───── Input for this task
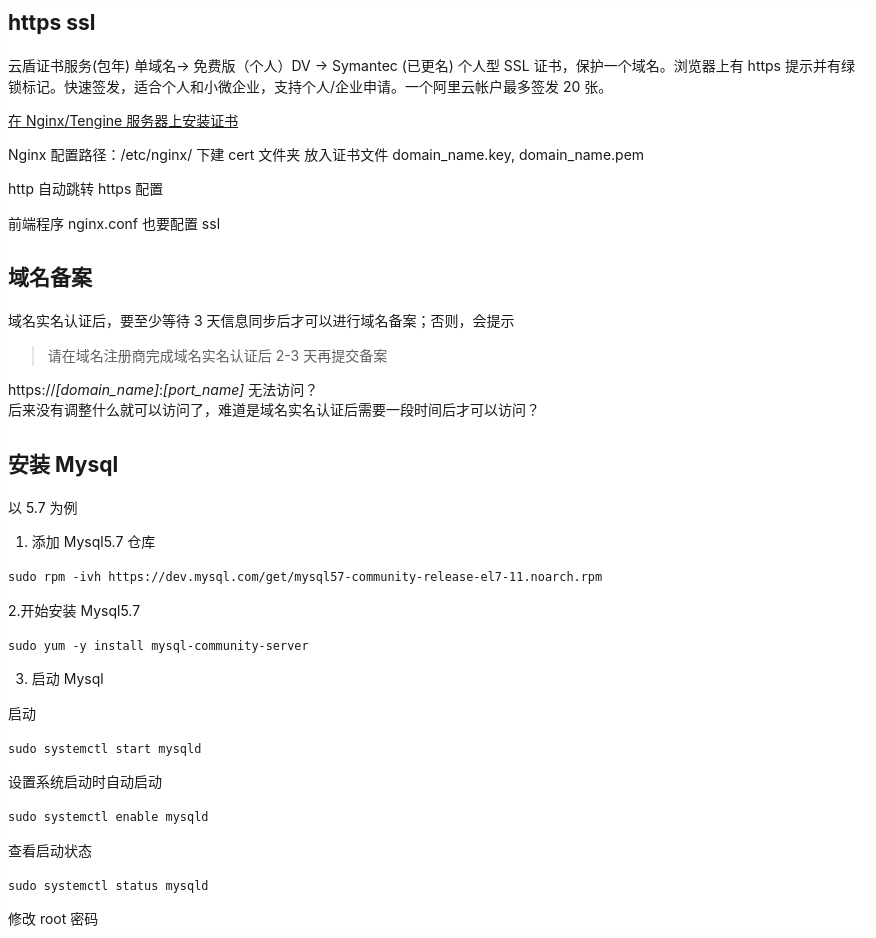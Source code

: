 ## https ssl

云盾证书服务(包年) 单域名-> 免费版（个人）DV -> Symantec (已更名)
个人型 SSL 证书，保护一个域名。浏览器上有 https 提示并有绿锁标记。快速签发，适合个人和小微企业，支持个人/企业申请。一个阿里云帐户最多签发 20 张。

[在 Nginx/Tengine 服务器上安装证书](https://help.aliyun.com/document_detail/98728.html?spm=5176.2020520163.0.0.3b6156a7dlzBU8)

Nginx 配置路径：/etc/nginx/ 下建 cert 文件夹 放入证书文件 domain_name.key, domain_name.pem

http 自动跳转 https 配置

前端程序 nginx.conf 也要配置 ssl

## 域名备案

域名实名认证后，要至少等待 3 天信息同步后才可以进行域名备案；否则，会提示

> 请在域名注册商完成域名实名认证后 2-3 天再提交备案

https://_[domain_name]_:_[port_name]_ 无法访问？  
后来没有调整什么就可以访问了，难道是域名实名认证后需要一段时间后才可以访问？

## 安装 Mysql

以 5.7 为例

1. 添加 Mysql5.7 仓库

```
sudo rpm -ivh https://dev.mysql.com/get/mysql57-community-release-el7-11.noarch.rpm
```

2.开始安装 Mysql5.7

```
sudo yum -y install mysql-community-server
```

3. 启动 Mysql

启动

```
sudo systemctl start mysqld
```

设置系统启动时自动启动

```
sudo systemctl enable mysqld
```

查看启动状态

```
sudo systemctl status mysqld
```

修改 root 密码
──────────
## Try it
Reply with a lone number, the count of lines in the data that include the string "sudo".

## Written reply
5